The move follows a two year campaign by the Money and Mental Health Policy Institute, set up by Martin Lewis of MoneySavingExpert. The ‘Stop the Charge’ campaign was launched in response to findings that one in three people with mental health problems who asked a GP to complete the form were charged for it.

Charges were usually between £30 to £50, but could be up to £100 and stopped people getting help to resolve their debt problems. Debt problems and poor mental health often go hand in hand. The Royal College of Psychiatrists says one in two adults with debts has a mental health problem and one in four people with a mental health problem is also in debt.

GPs have said they will stop charging for the paperwork when a shorter and simplified version of the form is introduced, which will make it easier and quicker to complete.

At the same time, the UK Finance and the Credit Services Association – the membership bodies for UK banks and debt collectors – have agreed to recommend that firms only request the forms as a last resort.

Peter Wallwork, chief executive of the Credit Services Association (CSA), said: “We very much welcome this positive step by the BMA in helping consumers in financial difficulty, and the acknowledgment of the MMHPI of our industry’s involvement in finding a successful solution.

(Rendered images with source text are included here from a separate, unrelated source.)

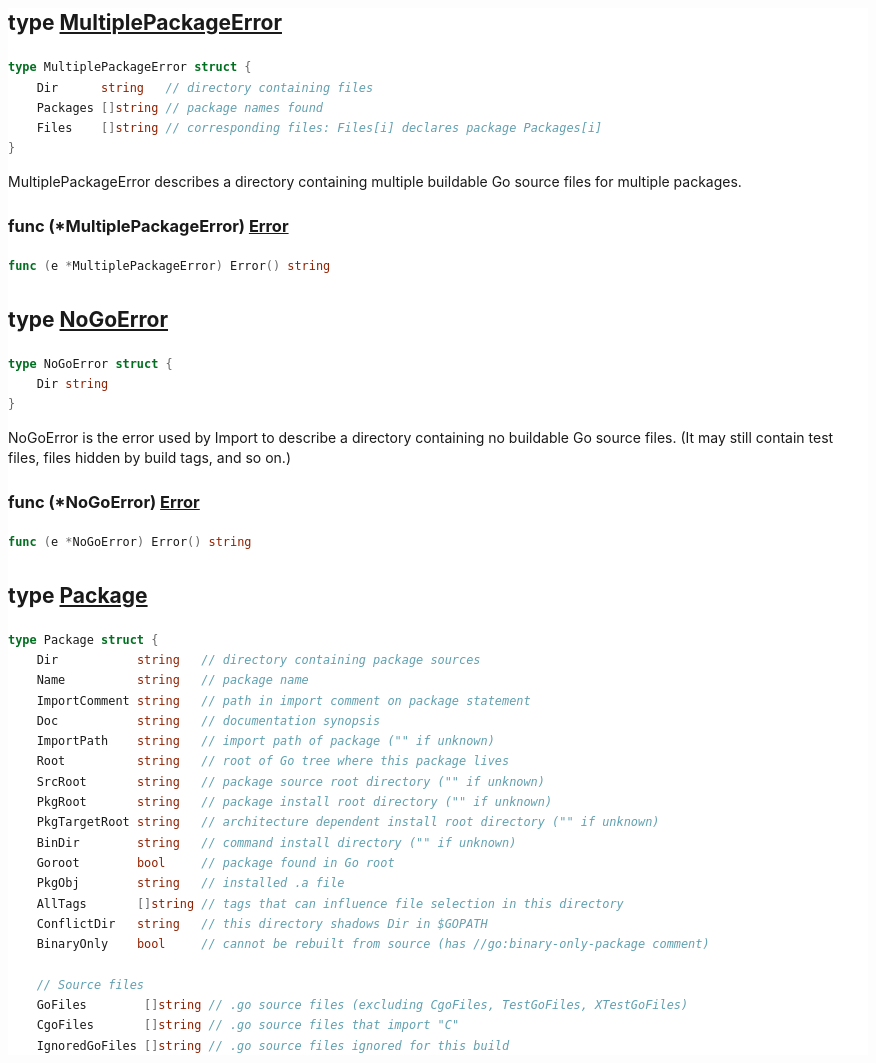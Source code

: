 ## <a name="MultiplePackageError">type</a> [MultiplePackageError](./build.go#L465-L469)
``` go
type MultiplePackageError struct {
    Dir      string   // directory containing files
    Packages []string // package names found
    Files    []string // corresponding files: Files[i] declares package Packages[i]
}

```
MultiplePackageError describes a directory containing
multiple buildable Go source files for multiple packages.

### <a name="MultiplePackageError.Error">func</a> (\*MultiplePackageError) [Error](./build.go#L471)
``` go
func (e *MultiplePackageError) Error() string
```

## <a name="NoGoError">type</a> [NoGoError](./build.go#L455-L457)
``` go
type NoGoError struct {
    Dir string
}

```
NoGoError is the error used by Import to describe a directory
containing no buildable Go source files. (It may still contain
test files, files hidden by build tags, and so on.)

### <a name="NoGoError.Error">func</a> (\*NoGoError) [Error](./build.go#L459)
``` go
func (e *NoGoError) Error() string
```

## <a name="Package">type</a> [Package](./build.go#L386-L437)
``` go
type Package struct {
    Dir           string   // directory containing package sources
    Name          string   // package name
    ImportComment string   // path in import comment on package statement
    Doc           string   // documentation synopsis
    ImportPath    string   // import path of package ("" if unknown)
    Root          string   // root of Go tree where this package lives
    SrcRoot       string   // package source root directory ("" if unknown)
    PkgRoot       string   // package install root directory ("" if unknown)
    PkgTargetRoot string   // architecture dependent install root directory ("" if unknown)
    BinDir        string   // command install directory ("" if unknown)
    Goroot        bool     // package found in Go root
    PkgObj        string   // installed .a file
    AllTags       []string // tags that can influence file selection in this directory
    ConflictDir   string   // this directory shadows Dir in $GOPATH
    BinaryOnly    bool     // cannot be rebuilt from source (has //go:binary-only-package comment)

    // Source files
    GoFiles        []string // .go source files (excluding CgoFiles, TestGoFiles, XTestGoFiles)
    CgoFiles       []string // .go source files that import "C"
    IgnoredGoFiles []string // .go source files ignored for this build
```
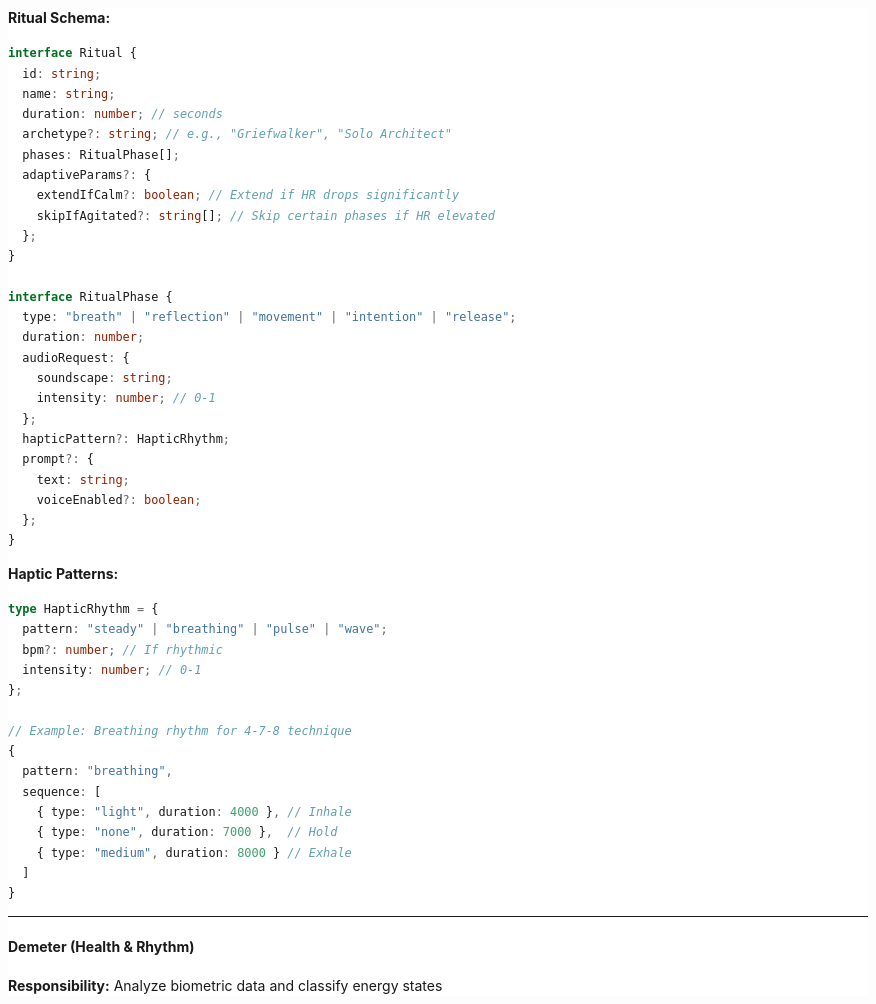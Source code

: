 **Ritual Schema:**
```typescript
interface Ritual {
  id: string;
  name: string;
  duration: number; // seconds
  archetype?: string; // e.g., "Griefwalker", "Solo Architect"
  phases: RitualPhase[];
  adaptiveParams?: {
    extendIfCalm?: boolean; // Extend if HR drops significantly
    skipIfAgitated?: string[]; // Skip certain phases if HR elevated
  };
}

interface RitualPhase {
  type: "breath" | "reflection" | "movement" | "intention" | "release";
  duration: number;
  audioRequest: {
    soundscape: string;
    intensity: number; // 0-1
  };
  hapticPattern?: HapticRhythm;
  prompt?: {
    text: string;
    voiceEnabled?: boolean;
  };
}
```

**Haptic Patterns:**
```typescript
type HapticRhythm = {
  pattern: "steady" | "breathing" | "pulse" | "wave";
  bpm?: number; // If rhythmic
  intensity: number; // 0-1
};

// Example: Breathing rhythm for 4-7-8 technique
{
  pattern: "breathing",
  sequence: [
    { type: "light", duration: 4000 }, // Inhale
    { type: "none", duration: 7000 },  // Hold
    { type: "medium", duration: 8000 } // Exhale
  ]
}
```

---

#### Demeter (Health & Rhythm)

**Responsibility:** Analyze biometric data and classify energy states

“It has long been the policy of CSA members to accept any form of relevant evidence – from prescriptions to hospital letters – if it is appropriate and proportionate and helps to better understand the customer’s position. In fact, in May 2018 the CSA went as far as to proactively change its Code of Practice to reflect this and move away from the use of the DMHEF due to the charge. It is unacceptable that someone with money and mental health problems should have to pay to evidence their condition, and while the DMHEF was a highly effective tool, we welcome moves to stop the charge and simplify the form, particularly if it alleviates an already stressful situation for the customer.